* TASK INSTRUCTIONS: An exact copy of all the lines below is required, with every image left out.

* INPUT DATA:
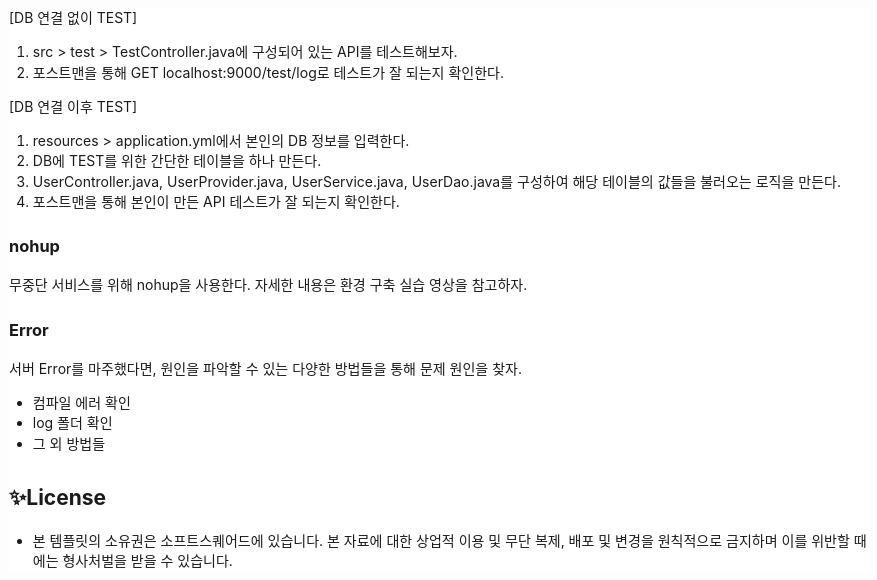 [DB 연결 없이 TEST]
1. src > test > TestController.java에 구성되어 있는 API를 테스트해보자.
2. 포스트맨을 통해 GET localhost:9000/test/log로 테스트가 잘 되는지 확인한다.

[DB 연결 이후 TEST]
1. resources > application.yml에서 본인의 DB 정보를 입력한다.
2. DB에 TEST를 위한 간단한 테이블을 하나 만든다.
3. UserController.java, UserProvider.java, UserService.java, UserDao.java를 구성하여 해당 테이블의 값들을 불러오는 로직을 만든다.
4. 포스트맨을 통해 본인이 만든 API 테스트가 잘 되는지 확인한다.

### nohup
무중단 서비스를 위해 nohup을 사용한다. 자세한 내용은 환경 구축 실습 영상을 참고하자.

### Error
서버 Error를 마주했다면, 원인을 파악할 수 있는 다양한 방법들을 통해 문제 원인을 찾자.
- 컴파일 에러 확인
- log 폴더 확인
- 그 외 방법들

## ✨License
- 본 템플릿의 소유권은 소프트스퀘어드에 있습니다. 본 자료에 대한 상업적 이용 및 무단 복제, 배포 및 변경을 원칙적으로 금지하며 이를 위반할 때에는 형사처벌을 받을 수 있습니다.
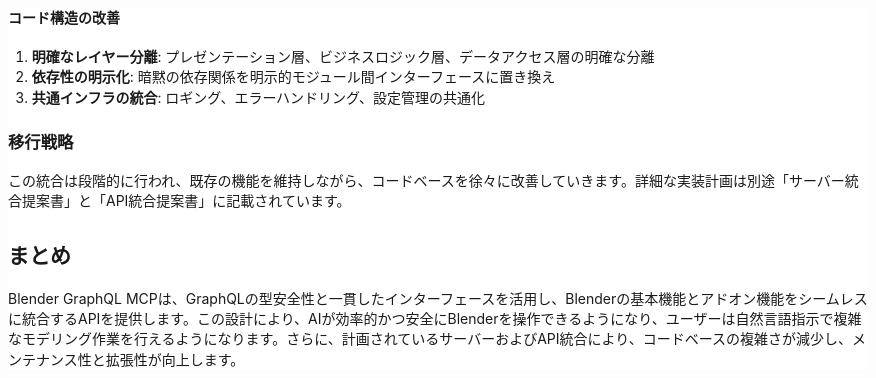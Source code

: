 #### コード構造の改善

1. **明確なレイヤー分離**: プレゼンテーション層、ビジネスロジック層、データアクセス層の明確な分離
2. **依存性の明示化**: 暗黙の依存関係を明示的モジュール間インターフェースに置き換え
3. **共通インフラの統合**: ロギング、エラーハンドリング、設定管理の共通化

### 移行戦略

この統合は段階的に行われ、既存の機能を維持しながら、コードベースを徐々に改善していきます。詳細な実装計画は別途「サーバー統合提案書」と「API統合提案書」に記載されています。

## まとめ

Blender GraphQL MCPは、GraphQLの型安全性と一貫したインターフェースを活用し、Blenderの基本機能とアドオン機能をシームレスに統合するAPIを提供します。この設計により、AIが効率的かつ安全にBlenderを操作できるようになり、ユーザーは自然言語指示で複雑なモデリング作業を行えるようになります。さらに、計画されているサーバーおよびAPI統合により、コードベースの複雑さが減少し、メンテナンス性と拡張性が向上します。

* COMPLETED EXERCISE:
 [DB 연결 없이 TEST]
1. src > test > TestController.java에 구성되어 있는 API를 테스트해보자.
2. 포스트맨을 통해 GET localhost:9000/test/log로 테스트가 잘 되는지 확인한다.

[DB 연결 이후 TEST]
1. resources > application.yml에서 본인의 DB 정보를 입력한다.
2. DB에 TEST를 위한 간단한 테이블을 하나 만든다.
3. UserController.java, UserProvider.java, UserService.java, UserDao.java를 구성하여 해당 테이블의 값들을 불러오는 로직을 만든다.
4. 포스트맨을 통해 본인이 만든 API 테스트가 잘 되는지 확인한다.

### nohup
무중단 서비스를 위해 nohup을 사용한다. 자세한 내용은 환경 구축 실습 영상을 참고하자.

### Error
서버 Error를 마주했다면, 원인을 파악할 수 있는 다양한 방법들을 통해 문제 원인을 찾자.
- 컴파일 에러 확인
- log 폴더 확인
- 그 외 방법들

## ✨License
- 본 템플릿의 소유권은 소프트스퀘어드에 있습니다. 본 자료에 대한 상업적 이용 및 무단 복제, 배포 및 변경을 원칙적으로 금지하며 이를 위반할 때에는 형사처벌을 받을 수 있습니다.
Source code

: #### コード構造の改善

1. **明確なレイヤー分離**: プレゼンテーション層、ビジネスロジック層、データアクセス層の明確な分離
2. **依存性の明示化**: 暗黙の依存関係を明示的モジュール間インターフェースに置き換え
3. **共通インフラの統合**: ロギング、エラーハンドリング、設定管理の共通化

### 移行戦略

この統合は段階的に行われ、既存の機能を維持しながら、コードベースを徐々に改善していきます。詳細な実装計画は別途「サーバー統合提案書」と「API統合提案書」に記載されています。

## まとめ

Blender GraphQL MCPは、GraphQLの型安全性と一貫したインターフェースを活用し、Blenderの基本機能とアドオン機能をシームレスに統合するAPIを提供します。この設計により、AIが効率的かつ安全にBlenderを操作できるようになり、ユーザーは自然言語指示で複雑なモデリング作業を行えるようになります。さらに、計画されているサーバーおよびAPI統合により、コードベースの複雑さが減少し、メンテナンス性と拡張性が向上します。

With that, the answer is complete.